First of all, the abysmal ground reality is that India’s literacy rate is still below 75 per cent. Though the rate has of course increased over the years, we are not yet there. And we still have a long way to go! The adult literacy rate (15 yrs and above) is about 61 per cent while the youth rate (15-24 yrs) is about 73 per cent. Amongst the states, Kerela has the highest literacy rate and Bihar has the lowest. Nonetheless, the growth in literacy rate has been incredible. Most people know that literate females are fewer than their male counter parts in our country. At this point, one must keep in mind that most of India is rural and a bit orthodox in their thinking.

Today, as most of you might have noticed, English is becoming increasingly popular. Ever noticed that little kid who comes to you at the traffic signal? Doesn’t he know a few words of English? So would you call him literate or illiterate? The National Literacy Mission defines literacy as ‘acquiring the skills of reading, writing and arithmetic and the ability to apply them to one’s day-to-day life’. That child may not have gone to a school, he may not even know that he was talking in English! Most of them today don’t know ‘Hindi’ numbers, but on the other hand English numbers are on their finger tips. It is the same with directions and simple words like ‘yes’, ‘no’ etc. How many times have you sat in a rickshaw and then suddenly realized that the driver knows English? Or don’t you absent mindedly give him directions in English? Or what about when you just know the address of somebody’s place, and your driver helps you point out the house? Ever thought about how he reads those house numbers? I wonder how many people have realized that the digits on a cell phone are in English and not in Hindi or any other regional language. But it is a common misconception that just because a person knows English, people think he’s educated! Most of them know English only because that is what they have grown up hearing. Come to think of it, the logic people use indirectly means even a 2-3 year old kid is educated! On the other hand, many people also think that just because a person doesn’t know English, he is uneducated. This is also not true. Many people in India are educated in their regional language and not in either Hindi or English.

Today, the government is trying to increase the literacy rate with the help of a whole lot of new programs. The ‘Sarva Siksha Abhiyan’ was started in 2001, and it aimed at ensuring that all kids between the ages of 6-14 years attended school and completed 8 years of education by 2010. This wasn’t the first program to be launched but earlier programs weren’t as successful. One of the most popular schemes adopted to attract children to schools is the ‘Mid-Day Meals Programme’ launched in 1995. The department of education has started Bal Bhavan centers all over the country to promote creative and sports skills in children between the ages of 6-14 years. They conduct programs in fine arts, aero-modeling, computer education, sports, martial arts, performing arts etc. Off late, new programs to promote the education of girls have been initiated. One such incentive is a fixed amount of money which is given to the family at the end of the school life of a girl child.
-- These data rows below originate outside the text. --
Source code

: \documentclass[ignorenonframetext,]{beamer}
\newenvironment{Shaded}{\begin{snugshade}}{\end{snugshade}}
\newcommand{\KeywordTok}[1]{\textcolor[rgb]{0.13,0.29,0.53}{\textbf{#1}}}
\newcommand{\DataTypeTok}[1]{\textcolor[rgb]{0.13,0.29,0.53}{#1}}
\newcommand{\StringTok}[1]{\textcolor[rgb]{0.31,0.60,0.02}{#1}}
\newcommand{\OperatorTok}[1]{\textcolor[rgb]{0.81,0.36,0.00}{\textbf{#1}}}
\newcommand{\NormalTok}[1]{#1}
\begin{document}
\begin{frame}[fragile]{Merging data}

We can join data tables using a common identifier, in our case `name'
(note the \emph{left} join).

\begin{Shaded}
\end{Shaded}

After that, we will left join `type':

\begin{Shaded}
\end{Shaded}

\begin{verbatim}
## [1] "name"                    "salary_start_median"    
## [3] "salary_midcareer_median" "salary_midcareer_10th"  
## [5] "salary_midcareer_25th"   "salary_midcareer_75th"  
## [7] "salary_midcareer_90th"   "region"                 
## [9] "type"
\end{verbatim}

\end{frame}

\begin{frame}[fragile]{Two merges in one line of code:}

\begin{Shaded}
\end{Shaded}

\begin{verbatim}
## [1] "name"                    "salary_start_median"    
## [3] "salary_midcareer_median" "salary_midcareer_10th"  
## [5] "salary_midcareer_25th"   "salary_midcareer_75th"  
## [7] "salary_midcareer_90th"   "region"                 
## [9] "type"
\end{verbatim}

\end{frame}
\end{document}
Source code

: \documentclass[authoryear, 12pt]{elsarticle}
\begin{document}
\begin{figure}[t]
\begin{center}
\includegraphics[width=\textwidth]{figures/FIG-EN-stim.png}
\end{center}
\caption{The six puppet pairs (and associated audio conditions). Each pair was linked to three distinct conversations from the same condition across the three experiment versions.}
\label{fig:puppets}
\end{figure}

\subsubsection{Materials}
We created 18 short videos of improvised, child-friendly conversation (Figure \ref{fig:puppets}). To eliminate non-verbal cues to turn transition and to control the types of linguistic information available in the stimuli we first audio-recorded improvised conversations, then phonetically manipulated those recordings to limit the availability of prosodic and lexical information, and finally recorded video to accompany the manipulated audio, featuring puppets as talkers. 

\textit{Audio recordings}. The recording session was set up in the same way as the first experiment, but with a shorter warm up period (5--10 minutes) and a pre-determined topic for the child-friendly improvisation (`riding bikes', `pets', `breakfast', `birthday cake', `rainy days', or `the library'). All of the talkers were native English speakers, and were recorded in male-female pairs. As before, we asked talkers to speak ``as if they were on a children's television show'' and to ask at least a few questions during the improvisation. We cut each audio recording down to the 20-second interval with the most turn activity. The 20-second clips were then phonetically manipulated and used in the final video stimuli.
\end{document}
Today, private companies too are lending a helping hand to this noble cause, Like the ‘Teach India’ program launched by The Times of India, or the NGO ‘Literacy India’ which helps underprivileged children with their dreams and aspirations of good quality higher education or the National Literacy Mission which pays special attention to women’s education. Another foundation that helps educate the underprivileged is The Smile Foundation. Mission Education is a national level program started by the foundation which focuses on basic education for underprivileged children and youth. They are working with ‘partner organizations’ in various states across India. One can visit the following link for more information on the organization.
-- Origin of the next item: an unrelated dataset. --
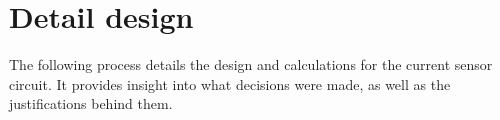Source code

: \graphicspath{{content/figures/}}
\chapter{Detail design}\label{ch:detail_design}
The following process details the design and calculations for the current sensor circuit. It provides insight into
what decisions were made, as well as the justifications behind them.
Infact, recently even a telecom company has started an advertisement campaign with the same theme — how to educate more people with less resources. It is something to think about. The idea is that through the concept of distance learning we can teach those who do not have access to schools and colleges near them.

One of the major problems we face is lack of infrastructure. It is not easy to create schools for our large and ever growing population. Today ‘good’ schools mean expensive schools, mostly private which most lower middle class people cannot afford. That is the fact—every year education gets more and more expensive. It is a vicious cycle—the more the population, the more the unemployment, and the more the unemployment, the more illiteracy, and the more the illiteracy, the more the population will keep growing! We need to break this cycle somewhere. And like they say, nothing is impossible! If each one of us contributes in our own way, we can make a difference. The government had come out with a slogan, a few years back – Each One Teach One – if we follow that slogan, we could easily help the cause. You don’t need to go out on the streets to find someone to teach, just look in your own house—the maid’s daughter, or that little boy who comes to collect the garbage. They should be studying instead of working. But yes since for them earning is important for survival, we can make a difference by giving them lessons. We just need to wake up from our complacent lives and try to make a difference!